# CAn you feed calf store bought milk?



## ufo_chris (Apr 30, 2010)

My new calf does not seem to be getting enough milk from his mom,day one he ate 3 pints colostrum from the bottle ,and I think a little from mom. Day 2 he only took 1 small bottle (1 pint) so I thought ok ,maybe he has learned to suck better. Next day I offered but he didn't take it but I figured he must be getting enough from her. Well yesterday and today he is drinking bottles again. 
I only give him a pint at a time ,a couple of times a day, because I don't want him to give up on mama. He seems to be nursing of her a lot but I don't see any milk or foam. But he must be getting some ,or he would have taken all the bottles I offered,right?
Acts fine too.
Anyways I can get milk that is close to or on the expiration date where I work at sometimes.
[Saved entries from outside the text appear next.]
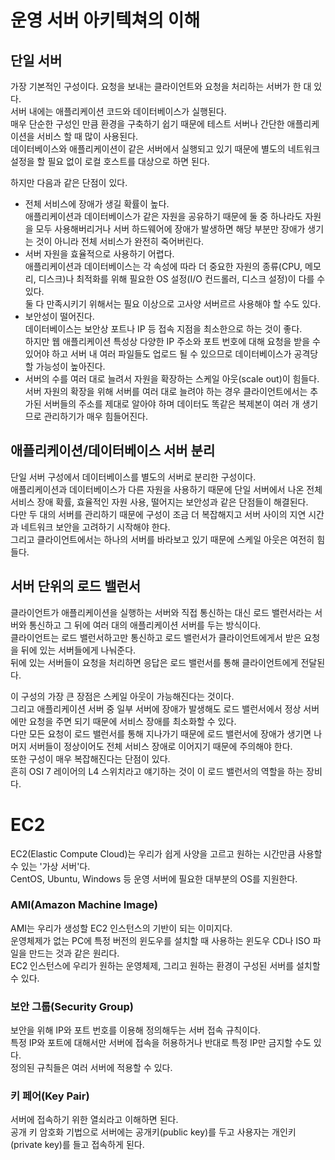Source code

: # 운영 서버 아키텍쳐의 이해

## 단일 서버

가장 기본적인 구성이다. 요청을 보내는 클라이언트와 요청을 처리하는 서버가 한 대 있다.  
서버 내에는 애플리케이션 코드와 데이터베이스가 실행된다.  
매우 단순한 구성인 만큼 환경을 구축하기 쉽기 때문에 테스트 서버나 간단한 애플리케이션을 서비스 할 때 많이 사용된다.  
데이터베이스와 애플리케이션이 같은 서버에서 실행되고 있기 때문에 별도의 네트워크 설정을 할 필요 없이 로컬 호스트를 대상으로 하면 된다.

하지만 다음과 같은 단점이 있다.

- 전체 서비스에 장애가 생길 확률이 높다.  
  애플리케이션과 데이터베이스가 같은 자원을 공유하기 때문에 둘 중 하나라도 자원을 모두 사용해버리거나 서버 하드웨어에 장애가 발생하면 해당 부분만 장애가 생기는 것이 아니라 전체 서비스가 완전히 죽어버린다.
- 서버 자원을 효율적으로 사용하기 어렵다.  
  애플리케이션과 데이터베이스는 각 속성에 따라 더 중요한 자원의 종류(CPU, 메모리, 디스크)나 최적화를 위해 필요한 OS 설정(I/O 컨드롤러, 디스크 설정)이 다를 수 있다.  
  둘 다 만족시키기 위해서는 필요 이상으로 고사양 서버르르 사용해야 할 수도 있다.
- 보안성이 떨어진다.  
  데이터베이스는 보안상 포트나 IP 등 접속 지점을 최소한으로 하는 것이 좋다.  
  하지만 웹 애플리케이션 특성상 다양한 IP 주소와 포트 번호에 대해 요청을 받을 수 있어야 하고 서버 내 여러 파일들도 업로드 될 수 있으므로 데이터베이스가 공격당할 가능성이 높아진다.
- 서버의 수를 여러 대로 늘려서 자원을 확장하는 스케일 아웃(scale out)이 힘들다.  
  서버 자원의 확장을 위해 서버를 여러 대로 늘려야 하는 경우 클라이언트에서는 추가된 서버들의 주소를 제대로 알아야 하며 데이터도 똑같은 복제본이 여러 개 생기므로 관리하기가 매우 힘들어진다.

## 애플리케이션/데이터베이스 서버 분리

단일 서버 구성에서 데이터베이스를 별도의 서버로 분리한 구성이다.  
애플리케이션과 데이터베이스가 다른 자원을 사용하기 때문에 단일 서버에서 나온 전체 서비스 장애 확률, 효율적인 자원 사용, 떨어지는 보안성과 같은 단점들이 해결된다.  
다만 두 대의 서버를 관리하기 때문에 구성이 조금 더 복잡해지고 서버 사이의 지연 시간과 네트워크 보안을 고려하기 시작해야 한다.  
그리고 클라이언트에서는 하나의 서버를 바라보고 있기 때문에 스케일 아웃은 여전히 힘들다.

## 서버 단위의 로드 밸런서

클라이언트가 애플리케이션을 실행하는 서버와 직접 통신하는 대신 로드 밸런서라는 서버와 통신하고 그 뒤에 여러 대의 애플리케이션 서버를 두는 방식이다.  
클라이언트는 로드 밸런서하고만 통신하고 로드 밸런서가 클라이언트에게서 받은 요청을 뒤에 있는 서버들에게 나눠준다.  
뒤에 있는 서버들이 요청을 처리하면 응답은 로드 밸런서를 통해 클라이언트에게 전달된다.

이 구성의 가장 큰 장점은 스케일 아웃이 가능해진다는 것이다.  
그리고 애플리케이션 서버 중 일부 서버에 장애가 발생해도 로드 밸런서에서 정상 서버에만 요청을 주면 되기 때문에 서비스 장애를 최소화할 수 있다.  
다만 모든 요청이 로드 밸런서를 통해 지나가기 때문에 로드 밸런서에 장애가 생기면 나머지 서버들이 정상이어도 전체 서비스 장애로 이어지기 때문에 주의해야 한다.  
또한 구성이 매우 복잡해진다는 단점이 있다.  
흔히 OSI 7 레이어의 L4 스위치라고 얘기하는 것이 이 로드 밸런서의 역할을 하는 장비다.

# EC2

EC2(Elastic Compute Cloud)는 우리가 쉽게 사양을 고르고 원하는 시간만큼 사용할 수 있는 '가상 서버'다.  
CentOS, Ubuntu, Windows 등 운영 서버에 필요한 대부분의 OS를 지원한다.  

### AMI(Amazon Machine Image)
AMI는 우리가 생성할 EC2 인스턴스의 기반이 되는 이미지다.  
운영체제가 없는 PC에 특정 버전의 윈도우를 설치할 때 사용하는 윈도우 CD나 ISO 파일을 만드는 것과 같은 원리다.  
EC2 인스턴스에 우리가 원하는 운영체제, 그리고 원하는 환경이 구성된 서버를 설치할 수 있다.

### 보안 그룹(Security Group)
보안을 위해 IP와 포트 번호를 이용해 정의해두는 서버 접속 규칙이다.  
특정 IP와 포트에 대해서만 서버에 접속을 허용하거나 반대로 특정 IP만 금지할 수도 있다.  
정의된 규칙들은 여러 서버에 적용할 수 있다.

### 키 페어(Key Pair)
서버에 접속하기 위한 열쇠라고 이해하면 된다.  
공개 키 암호화 기법으로 서버에는 공개키(public key)를 두고 사용자는 개인키(private key)를 들고 접속하게 된다.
Can you feed store bought whole milk?
What if it turned sour already? I thought I read somewhere that sour milk or colostrum was ok.
I will only be supplementing with a pint or so at a time ,unless I know he is not getting any from her.
Thanks,
Chris


----------



## Calfkeeper (Feb 1, 2006)

We have never tried supplementing with storebought milk. It's probably been pasteurized and wouldn't hurt the calf, but wouldn't be best for it either, I'd guess.

But here's the thing; if the calf is with the cow he ought to be getting all he needs without any supplementation at all; unless there is a problem with the cow. 

The danger with supplementing is that the calf will always lie to you about how much he needs. They seem to go into this "suckling frenzy" and will drink WAY more than they need. So much so that they will make themselves sick and scour themselves. Much like a kid let loose on too much Halloween candy.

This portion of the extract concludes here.